PROBLEM DESCRIPTION - Every entry should be returned exactly. Omit none of them.

(Beginning of DATASET ENTRIES)

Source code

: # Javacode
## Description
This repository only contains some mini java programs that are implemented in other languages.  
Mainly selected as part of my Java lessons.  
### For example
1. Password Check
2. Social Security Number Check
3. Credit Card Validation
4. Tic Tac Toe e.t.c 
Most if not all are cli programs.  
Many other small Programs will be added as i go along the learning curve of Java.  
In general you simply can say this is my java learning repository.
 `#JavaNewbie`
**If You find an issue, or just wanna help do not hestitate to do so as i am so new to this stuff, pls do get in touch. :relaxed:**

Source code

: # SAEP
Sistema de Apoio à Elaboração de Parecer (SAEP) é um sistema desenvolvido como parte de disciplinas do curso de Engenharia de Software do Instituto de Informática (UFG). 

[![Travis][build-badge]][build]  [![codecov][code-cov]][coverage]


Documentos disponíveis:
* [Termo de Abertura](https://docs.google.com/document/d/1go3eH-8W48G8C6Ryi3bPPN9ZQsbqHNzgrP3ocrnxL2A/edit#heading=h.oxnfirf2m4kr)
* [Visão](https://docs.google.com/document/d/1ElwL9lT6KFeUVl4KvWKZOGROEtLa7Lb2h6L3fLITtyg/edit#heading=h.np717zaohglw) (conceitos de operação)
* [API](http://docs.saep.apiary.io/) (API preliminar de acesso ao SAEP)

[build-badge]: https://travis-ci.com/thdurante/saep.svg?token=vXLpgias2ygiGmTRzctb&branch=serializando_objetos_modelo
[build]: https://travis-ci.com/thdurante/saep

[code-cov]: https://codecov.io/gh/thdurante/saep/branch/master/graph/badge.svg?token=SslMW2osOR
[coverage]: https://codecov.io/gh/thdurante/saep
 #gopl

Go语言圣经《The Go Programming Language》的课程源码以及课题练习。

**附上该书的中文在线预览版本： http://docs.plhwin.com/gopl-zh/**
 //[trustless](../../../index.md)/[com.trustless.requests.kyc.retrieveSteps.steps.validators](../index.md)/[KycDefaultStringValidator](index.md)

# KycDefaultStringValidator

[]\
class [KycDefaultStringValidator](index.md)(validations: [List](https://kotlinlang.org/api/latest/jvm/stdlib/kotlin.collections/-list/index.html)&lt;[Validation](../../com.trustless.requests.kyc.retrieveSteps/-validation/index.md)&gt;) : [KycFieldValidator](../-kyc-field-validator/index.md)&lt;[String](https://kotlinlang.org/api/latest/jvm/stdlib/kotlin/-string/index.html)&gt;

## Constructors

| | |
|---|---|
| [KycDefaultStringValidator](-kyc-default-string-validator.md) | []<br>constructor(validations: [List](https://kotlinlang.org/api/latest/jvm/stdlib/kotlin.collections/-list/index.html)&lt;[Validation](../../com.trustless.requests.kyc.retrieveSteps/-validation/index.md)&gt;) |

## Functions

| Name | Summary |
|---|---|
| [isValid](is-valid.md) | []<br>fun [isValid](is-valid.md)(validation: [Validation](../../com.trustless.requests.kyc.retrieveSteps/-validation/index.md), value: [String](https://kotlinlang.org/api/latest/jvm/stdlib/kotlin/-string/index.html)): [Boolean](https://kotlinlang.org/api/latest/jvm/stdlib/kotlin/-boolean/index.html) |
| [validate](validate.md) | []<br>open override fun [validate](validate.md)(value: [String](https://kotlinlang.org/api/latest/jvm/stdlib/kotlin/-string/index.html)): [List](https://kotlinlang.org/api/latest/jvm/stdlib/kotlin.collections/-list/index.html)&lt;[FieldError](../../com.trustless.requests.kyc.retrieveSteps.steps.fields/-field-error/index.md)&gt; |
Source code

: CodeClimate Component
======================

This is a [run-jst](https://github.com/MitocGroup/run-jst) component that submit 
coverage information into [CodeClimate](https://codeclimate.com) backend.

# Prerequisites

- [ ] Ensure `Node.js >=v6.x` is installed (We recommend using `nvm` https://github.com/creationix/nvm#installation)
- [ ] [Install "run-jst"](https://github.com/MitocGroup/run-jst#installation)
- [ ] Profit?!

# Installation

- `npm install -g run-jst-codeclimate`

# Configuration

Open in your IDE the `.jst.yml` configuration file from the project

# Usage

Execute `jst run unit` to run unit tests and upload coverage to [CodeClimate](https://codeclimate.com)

(End of DATASET ENTRIES)

EXERCISE RESULT -
Source code

: # Javacode
## Description
This repository only contains some mini java programs that are implemented in other languages.  
Mainly selected as part of my Java lessons.  
### For example
1. Password Check
2. Social Security Number Check
3. Credit Card Validation
4. Tic Tac Toe e.t.c 
Most if not all are cli programs.  
Many other small Programs will be added as i go along the learning curve of Java.  
In general you simply can say this is my java learning repository.
 `#JavaNewbie`
**If You find an issue, or just wanna help do not hestitate to do so as i am so new to this stuff, pls do get in touch. :relaxed:**

Source code

: # SAEP
Sistema de Apoio à Elaboração de Parecer (SAEP) é um sistema desenvolvido como parte de disciplinas do curso de Engenharia de Software do Instituto de Informática (UFG). 

[![Travis][build-badge]][build]  [![codecov][code-cov]][coverage]


Documentos disponíveis:
* [Termo de Abertura](https://docs.google.com/document/d/1go3eH-8W48G8C6Ryi3bPPN9ZQsbqHNzgrP3ocrnxL2A/edit#heading=h.oxnfirf2m4kr)
* [Visão](https://docs.google.com/document/d/1ElwL9lT6KFeUVl4KvWKZOGROEtLa7Lb2h6L3fLITtyg/edit#heading=h.np717zaohglw) (conceitos de operação)
* [API](http://docs.saep.apiary.io/) (API preliminar de acesso ao SAEP)

[build-badge]: https://travis-ci.com/thdurante/saep.svg?token=vXLpgias2ygiGmTRzctb&branch=serializando_objetos_modelo
[build]: https://travis-ci.com/thdurante/saep

[code-cov]: https://codecov.io/gh/thdurante/saep/branch/master/graph/badge.svg?token=SslMW2osOR
[coverage]: https://codecov.io/gh/thdurante/saep
 #gopl

Go语言圣经《The Go Programming Language》的课程源码以及课题练习。

**附上该书的中文在线预览版本： http://docs.plhwin.com/gopl-zh/**
 //[trustless](../../../index.md)/[com.trustless.requests.kyc.retrieveSteps.steps.validators](../index.md)/[KycDefaultStringValidator](index.md)

# KycDefaultStringValidator

[]\
class [KycDefaultStringValidator](index.md)(validations: [List](https://kotlinlang.org/api/latest/jvm/stdlib/kotlin.collections/-list/index.html)&lt;[Validation](../../com.trustless.requests.kyc.retrieveSteps/-validation/index.md)&gt;) : [KycFieldValidator](../-kyc-field-validator/index.md)&lt;[String](https://kotlinlang.org/api/latest/jvm/stdlib/kotlin/-string/index.html)&gt;

## Constructors

| | |
|---|---|
| [KycDefaultStringValidator](-kyc-default-string-validator.md) | []<br>constructor(validations: [List](https://kotlinlang.org/api/latest/jvm/stdlib/kotlin.collections/-list/index.html)&lt;[Validation](../../com.trustless.requests.kyc.retrieveSteps/-validation/index.md)&gt;) |

## Functions

| Name | Summary |
|---|---|
| [isValid](is-valid.md) | []<br>fun [isValid](is-valid.md)(validation: [Validation](../../com.trustless.requests.kyc.retrieveSteps/-validation/index.md), value: [String](https://kotlinlang.org/api/latest/jvm/stdlib/kotlin/-string/index.html)): [Boolean](https://kotlinlang.org/api/latest/jvm/stdlib/kotlin/-boolean/index.html) |
| [validate](validate.md) | []<br>open override fun [validate](validate.md)(value: [String](https://kotlinlang.org/api/latest/jvm/stdlib/kotlin/-string/index.html)): [List](https://kotlinlang.org/api/latest/jvm/stdlib/kotlin.collections/-list/index.html)&lt;[FieldError](../../com.trustless.requests.kyc.retrieveSteps.steps.fields/-field-error/index.md)&gt; |
Source code

: CodeClimate Component
======================

This is a [run-jst](https://github.com/MitocGroup/run-jst) component that submit 
coverage information into [CodeClimate](https://codeclimate.com) backend.

# Prerequisites

- [ ] Ensure `Node.js >=v6.x` is installed (We recommend using `nvm` https://github.com/creationix/nvm#installation)
- [ ] [Install "run-jst"](https://github.com/MitocGroup/run-jst#installation)
- [ ] Profit?!

# Installation

- `npm install -g run-jst-codeclimate`

# Configuration

Open in your IDE the `.jst.yml` configuration file from the project

# Usage

Execute `jst run unit` to run unit tests and upload coverage to [CodeClimate](https://codeclimate.com)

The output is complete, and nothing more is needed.